Table 4 Effects of CD33 SNPs on the cognitive functions of participants with Parkinson’s disease

SNP, single-nucleotide polymorphism; MMSE, Mini-Mental State Examination. The q-value used here is false discovery rate, employed to correct the results of multiple comparisons involving three SNPs.

a. 5 missing values. b4 missing values. c13 missing values. d27 missing values. e58 missing values. f9 missing values. g12 missing values. h34 missing values. i51 missing values. j7 missing values. k10 missing values. l38 missing values. m47 missing values. n8 missing values. o11 missing values. p50 missing values. q6 missing values.

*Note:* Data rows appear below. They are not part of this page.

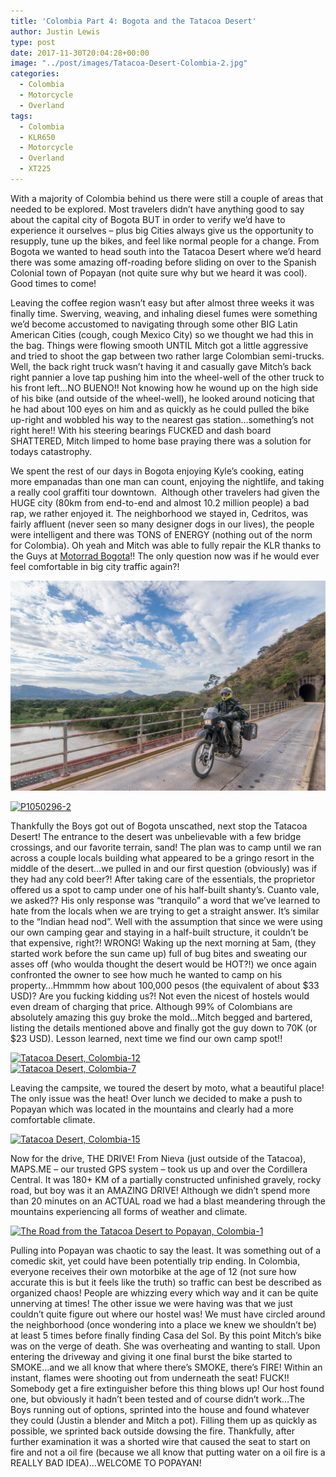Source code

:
 ```yaml
---
title: 'Colombia Part 4: Bogota and the Tatacoa Desert'
author: Justin Lewis
type: post
date: 2017-11-30T20:04:28+00:00
image: "../post/images/Tatacoa-Desert-Colombia-2.jpg"
categories:
  - Colombia
  - Motorcycle
  - Overland
tags:
  - Colombia
  - KLR650
  - Motorcycle
  - Overland
  - XT225
---
```

With a majority of Colombia behind us there were still a couple of areas that needed to be explored. Most travelers didn’t have anything good to say about the capital city of Bogota BUT in order to verify we’d have to experience it ourselves – plus big Cities always give us the opportunity to resupply, tune up the bikes, and feel like normal people for a change. From Bogota we wanted to head south into the Tatacoa Desert where we’d heard there was some amazing off-roading before sliding on over to the Spanish Colonial town of Popayan (not quite sure why but we heard it was cool). Good times to come!

Leaving the coffee region wasn’t easy but after almost three weeks it was finally time. Swerving, weaving, and inhaling diesel fumes were something we’d become accustomed to navigating through some other BIG Latin American Cities (cough, cough Mexico City) so we thought we had this in the bag. Things were flowing smooth UNTIL Mitch got a little aggressive and tried to shoot the gap between two rather large Colombian semi-trucks. Well, the back right truck wasn’t having it and casually gave Mitch’s back right pannier a love tap pushing him into the wheel-well of the other truck to his front left…NO BUENO!! Not knowing how he wound up on the high side of his bike (and outside of the wheel-well), he looked around noticing that he had about 100 eyes on him and as quickly as he could pulled the bike up-right and wobbled his way to the nearest gas station…something’s not right here!! With his steering bearings FUCKED and dash board SHATTERED, Mitch limped to home base praying there was a solution for todays catastrophy.<!--more-->

We spent the rest of our days in Bogota enjoying Kyle’s cooking, eating more empanadas than one man can count, enjoying the nightlife, and taking a really cool graffiti tour downtown.&nbsp; Although other travelers had given the HUGE city (80km from end-to-end and almost 10.2 million people) a bad rap, we rather enjoyed it. The neighborhood we stayed in, Cedritos, was fairly affluent (never seen so many designer dogs in our lives), the people were intelligent and there was TONS of ENERGY (nothing out of the norm for Colombia). Oh yeah and Mitch was able to fully repair the KLR thanks to the Guys at [Motorrad Bogota][1]!! The only question now was if he would ever feel comfortable in big city traffic again?!


![Test image](../post/images/Tatacoa-Desert-Colombia-2.jpg)

<div class="ngg-gallery-singlepic-image " style="">
  <a href="http://www.elevationupgrade.com/wp-content/gallery/colombia-part-4/P1050296-2.jpg"
		     title=""
             data-src="http://www.elevationupgrade.com/wp-content/gallery/colombia-part-4/P1050296-2.jpg"
             data-thumbnail="http://www.elevationupgrade.com/wp-content/gallery/colombia-part-4/thumbs/thumbs_P1050296-2.jpg"
             data-image-id="977"
             data-title="P1050296-2"
             data-description=""
             target='_self'
             class="ngg-fancybox" rel="2b8582997d6dd984f94ee8dca4744a0a"> <img class="ngg-singlepic"
             src="http://www.elevationupgrade.com/wp-content/gallery/colombia-part-4/dynamic/P1050296-2.jpg-nggid03977-ngg0dyn-0x0x100-00f0w010c010r110f110r010t010.jpg"
             alt="P1050296-2"
             title="P1050296-2"
 /> </a>
</div>

Thankfully the Boys got out of Bogota unscathed, next stop the Tatacoa Desert! The entrance to the desert was unbelievable with a few bridge crossings, and our favorite terrain, sand! The plan was to camp until we ran across a couple locals building what appeared to be a gringo resort in the middle of the desert…we pulled in and our first question (obviously) was if they had any cold beer?! After taking care of the essentials, the proprietor offered us a spot to camp under one of his half-built shanty’s. Cuanto vale, we asked?? His only response was “tranquilo” a word that we’ve learned to hate from the locals when we are trying to get a straight answer. It’s similar to the “Indian head nod”. Well with the assumption that since we were using our own camping gear and staying in a half-built structure, it couldn’t be that expensive, right?! WRONG! Waking up the next morning at 5am, (they started work before the sun came up) full of bug bites and sweating our asses off (who woulda thought the desert would be HOT?!) we once again confronted the owner to see how much he wanted to camp on his property…Hmmmm how about 100,000 pesos (the equivalent of about $33 USD)? Are you fucking kidding us?! Not even the nicest of hostels would even dream of charging that price. Although 99% of Colombians are absolutely amazing this guy broke the mold…Mitch begged and bartered, listing the details mentioned above and finally got the guy down to 70K (or $23 USD). Lesson learned, next time we find our own camp spot!!&nbsp;

<div class="ngg-gallery-singlepic-image " style="">
  <a href="http://www.elevationupgrade.com/wp-content/gallery/colombia-part-4/Tatacoa-Desert-Colombia-12.jpg"
		     title=""
             data-src="http://www.elevationupgrade.com/wp-content/gallery/colombia-part-4/Tatacoa-Desert-Colombia-12.jpg"
             data-thumbnail="http://www.elevationupgrade.com/wp-content/gallery/colombia-part-4/thumbs/thumbs_Tatacoa-Desert-Colombia-12.jpg"
             data-image-id="984"
             data-title="Tatacoa Desert, Colombia-12"
             data-description=""
             target='_self'
             class="ngg-fancybox" rel="d2c8b9b709954e42ab33f06478034d27"> <img class="ngg-singlepic"
             src="http://www.elevationupgrade.com/wp-content/gallery/colombia-part-4/dynamic/Tatacoa-Desert-Colombia-12.jpg-nggid03984-ngg0dyn-0x0x100-00f0w010c010r110f110r010t010.jpg"
             alt="Tatacoa Desert, Colombia-12"
             title="Tatacoa Desert, Colombia-12"
 /> </a>
</div>

<div class="ngg-gallery-singlepic-image " style="">
  <a href="http://www.elevationupgrade.com/wp-content/gallery/colombia-part-4/Tatacoa-Desert-Colombia-7.jpg"
		     title=""
             data-src="http://www.elevationupgrade.com/wp-content/gallery/colombia-part-4/Tatacoa-Desert-Colombia-7.jpg"
             data-thumbnail="http://www.elevationupgrade.com/wp-content/gallery/colombia-part-4/thumbs/thumbs_Tatacoa-Desert-Colombia-7.jpg"
             data-image-id="983"
             data-title="Tatacoa Desert, Colombia-7"
             data-description=""
             target='_self'
             class="ngg-fancybox" rel="f0ff7cc62a3a14812be49839f26cf1f4"> <img class="ngg-singlepic"
             src="http://www.elevationupgrade.com/wp-content/gallery/colombia-part-4/dynamic/Tatacoa-Desert-Colombia-7.jpg-nggid03983-ngg0dyn-0x0x100-00f0w010c010r110f110r010t010.jpg"
             alt="Tatacoa Desert, Colombia-7"
             title="Tatacoa Desert, Colombia-7"
 /> </a>
</div>

Leaving the campsite, we toured the desert by moto, what a beautiful place! The only issue was the heat! Over lunch we decided to make a push to Popayan which was located in the mountains and clearly had a more comfortable climate.

<div class="ngg-gallery-singlepic-image " style="">
  <a href="http://www.elevationupgrade.com/wp-content/gallery/colombia-part-4/Tatacoa-Desert-Colombia-15.jpg"
		     title=""
             data-src="http://www.elevationupgrade.com/wp-content/gallery/colombia-part-4/Tatacoa-Desert-Colombia-15.jpg"
             data-thumbnail="http://www.elevationupgrade.com/wp-content/gallery/colombia-part-4/thumbs/thumbs_Tatacoa-Desert-Colombia-15.jpg"
             data-image-id="985"
             data-title="Tatacoa Desert, Colombia-15"
             data-description=""
             target='_self'
             class="ngg-fancybox" rel="522aa072782b1f847b63c347703de909"> <img class="ngg-singlepic"
             src="http://www.elevationupgrade.com/wp-content/gallery/colombia-part-4/dynamic/Tatacoa-Desert-Colombia-15.jpg-nggid03985-ngg0dyn-0x0x100-00f0w010c010r110f110r010t010.jpg"
             alt="Tatacoa Desert, Colombia-15"
             title="Tatacoa Desert, Colombia-15"
 /> </a>
</div>

Now for the drive, THE DRIVE! From Nieva (just outside of the Tatacoa), MAPS.ME – our trusted GPS system – took us up and over the Cordillera Central. It was 180+ KM of a partially constructed unfinished gravely, rocky road, but boy was it an AMAZING DRIVE! Although we didn’t spend more than 20 minutes on an ACTUAL road we had a blast meandering through the mountains experiencing all forms of weather and climate.

<div class="ngg-gallery-singlepic-image " style="">
  <a href="http://www.elevationupgrade.com/wp-content/gallery/colombia-part-4/The-Road-from-the-Tatacoa-Desert-to-Popayan-Colombia-1.jpg"
		     title=""
             data-src="http://www.elevationupgrade.com/wp-content/gallery/colombia-part-4/The-Road-from-the-Tatacoa-Desert-to-Popayan-Colombia-1.jpg"
             data-thumbnail="http://www.elevationupgrade.com/wp-content/gallery/colombia-part-4/thumbs/thumbs_The-Road-from-the-Tatacoa-Desert-to-Popayan-Colombia-1.jpg"
             data-image-id="986"
             data-title="The Road from the Tatacoa Desert to Popayan, Colombia-1"
             data-description=""
             target='_self'
             class="ngg-fancybox" rel="558db891368ed004bf31d361a2465a88"> <img class="ngg-singlepic"
             src="http://www.elevationupgrade.com/wp-content/gallery/colombia-part-4/dynamic/The-Road-from-the-Tatacoa-Desert-to-Popayan-Colombia-1.jpg-nggid03986-ngg0dyn-0x0x100-00f0w010c010r110f110r010t010.jpg"
             alt="The Road from the Tatacoa Desert to Popayan, Colombia-1"
             title="The Road from the Tatacoa Desert to Popayan, Colombia-1"
 /> </a>
</div>

Pulling into Popayan was chaotic to say the least. It was something out of a comedic skit, yet could have been potentially trip ending. In Colombia, everyone receives their own motorbike at the age of 12 (not sure how accurate this is but it feels like the truth) so traffic can best be described as organized chaos! People are whizzing every which way and it can be quite unnerving at times! The other issue we were having was that we just couldn’t quite figure out where our hostel was! We must have circled around the neighborhood (once wondering into a place we knew we shouldn’t be) at least 5 times before finally finding Casa del Sol. By this point Mitch’s bike was on the verge of death. She was overheating and wanting to stall. Upon entering the driveway and giving it one final burst the bike started to SMOKE…and we all know that where there’s SMOKE, there’s FIRE! Within an instant, flames were shooting out from underneath the seat! FUCK!! Somebody get a fire extinguisher before this thing blows up! Our host found one, but obviously it hadn’t been tested and of course didn’t work…The Boys running out of options, sprinted into the house and found whatever they could (Justin a blender and Mitch a pot). Filling them up as quickly as possible, we sprinted back outside dowsing the fire. Thankfully, after further examination it was a shorted wire that caused the seat to start on fire and not a oil fire (because we all know that putting water on a oil fire is a REALLY BAD IDEA)…WELCOME TO POPAYAN!



 [1]: http://www.motorradcentercolombia.com/#la-mejor-atencion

Enhancement of CD33 SNPs effects among individuals with chronic viral hepatitis, but not in normal ageing or Parkinson’s disease group

The findings above suggest a significant influence of CD33 SNPs on cognitive functions within the cohort of individuals afflicted by chronic viral hepatitis, an impact not observed in the healthy control group or individuals with Parkinson’s disease. To examine whether the effect of CD33 SNPs was enhanced among individuals with HBV and HCV, we performed moderation analysis to evaluate the interactions between the impact of these SNPs and disease status in influencing cognitive functions, while age, gender and educational level were integrated into our moderation analysis to mitigate any potential confounding influences.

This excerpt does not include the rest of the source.